LISTED RECORDS: Begin

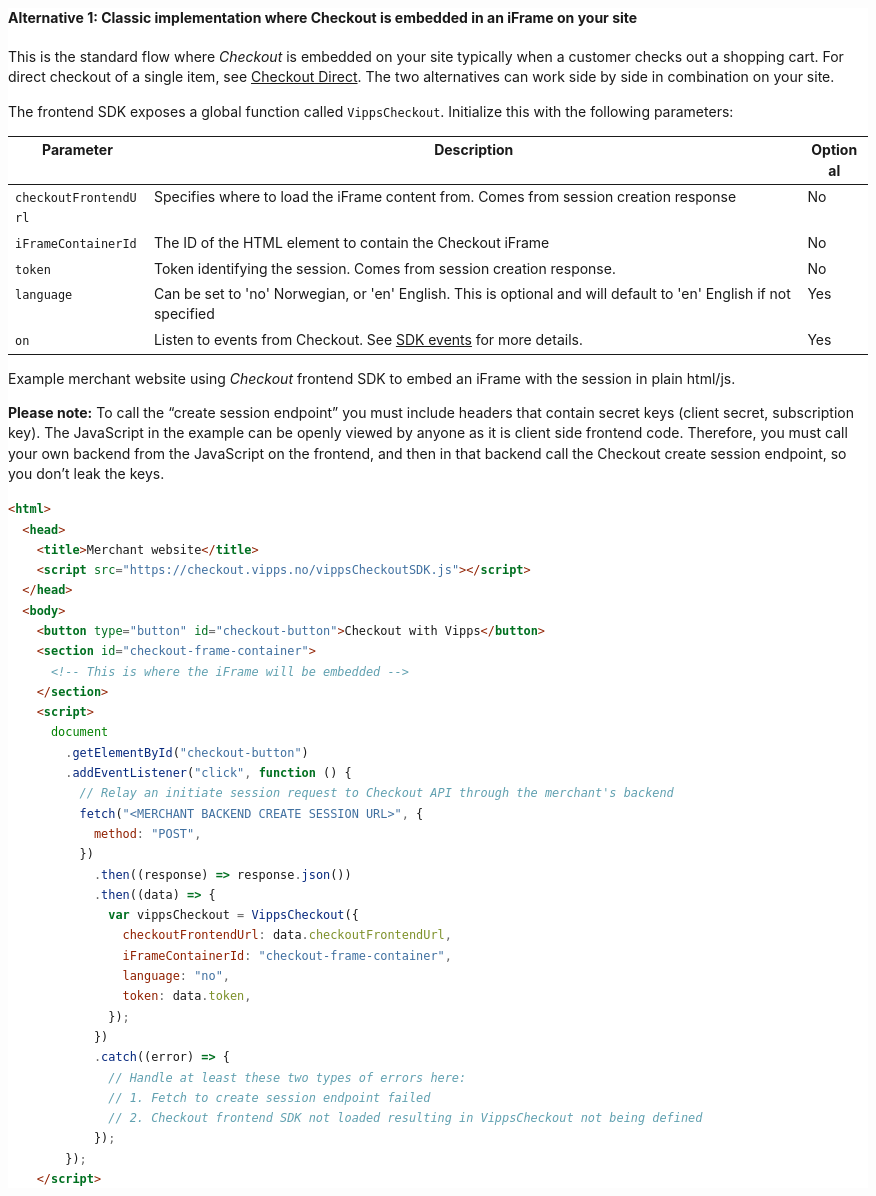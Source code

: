 #### Alternative 1: Classic implementation where Checkout is embedded in an iFrame on your site

This is the standard flow where _Checkout_ is embedded on your site typically when a customer checks out a shopping cart. For direct checkout of a single item, see [Checkout Direct](#alternative-2-checkout-direct---we-handle-the-checkout-and-redirect-the-user-back-to-you). The two alternatives can work side by side in combination on your site.

The frontend SDK exposes a global function called `VippsCheckout`. Initialize this with the following parameters:

| Parameter             | Description                                                                                                       | Optional |
| --------------------- | ----------------------------------------------------------------------------------------------------------------- | -------- |
| `checkoutFrontendUrl` | Specifies where to load the iFrame content from. Comes from session creation response                             | No       |
| `iFrameContainerId`   | The ID of the HTML element to contain the Checkout iFrame                                                         | No       |
| `token`               | Token identifying the session. Comes from session creation response.                                              | No       |
| `language`            | Can be set to 'no' Norwegian, or 'en' English. This is optional and will default to 'en' English if not specified | Yes      |
| `on`                  | Listen to events from Checkout. See [SDK events](#frontend-sdk-events) for more details.                          | Yes      |

Example merchant website using _Checkout_ frontend SDK to embed an iFrame with the session in plain html/js.

**Please note:** To call the “create session endpoint” you must include headers that contain secret keys (client secret, subscription key). The JavaScript in the example can be openly viewed by anyone as it is client side frontend code. Therefore, you must call your own backend from the JavaScript on the frontend, and then in that backend call the Checkout create session endpoint, so you don’t leak the keys.

```html
<html>
  <head>
    <title>Merchant website</title>
    <script src="https://checkout.vipps.no/vippsCheckoutSDK.js"></script>
  </head>
  <body>
    <button type="button" id="checkout-button">Checkout with Vipps</button>
    <section id="checkout-frame-container">
      <!-- This is where the iFrame will be embedded -->
    </section>
    <script>
      document
        .getElementById("checkout-button")
        .addEventListener("click", function () {
          // Relay an initiate session request to Checkout API through the merchant's backend
          fetch("<MERCHANT BACKEND CREATE SESSION URL>", {
            method: "POST",
          })
            .then((response) => response.json())
            .then((data) => {
              var vippsCheckout = VippsCheckout({
                checkoutFrontendUrl: data.checkoutFrontendUrl,
                iFrameContainerId: "checkout-frame-container",
                language: "no",
                token: data.token,
              });
            })
            .catch((error) => {
              // Handle at least these two types of errors here:
              // 1. Fetch to create session endpoint failed
              // 2. Checkout frontend SDK not loaded resulting in VippsCheckout not being defined
            });
        });
    </script>
```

LISTED RECORDS: End

• [TASK TO CARRY OUT]: Copy word for word each line of the data above, from the first through the one containing "set to 'no'", and include no pictures.

• [SOLUTION TO THIS TASK]:
Source code

: #### Alternative 1: Classic implementation where Checkout is embedded in an iFrame on your site

This is the standard flow where _Checkout_ is embedded on your site typically when a customer checks out a shopping cart. For direct checkout of a single item, see [Checkout Direct](#alternative-2-checkout-direct---we-handle-the-checkout-and-redirect-the-user-back-to-you). The two alternatives can work side by side in combination on your site.

The frontend SDK exposes a global function called `VippsCheckout`. Initialize this with the following parameters:

| Parameter             | Description                                                                                                       | Optional |
| --------------------- | ----------------------------------------------------------------------------------------------------------------- | -------- |
| `checkoutFrontendUrl` | Specifies where to load the iFrame content from. Comes from session creation response                             | No       |
| `iFrameContainerId`   | The ID of the HTML element to contain the Checkout iFrame                                                         | No       |
| `token`               | Token identifying the session. Comes from session creation response.                                              | No       |
| `language`            | Can be set to 'no' Norwegian, or 'en' English. This is optional and will default to 'en' English if not specified | Yes      |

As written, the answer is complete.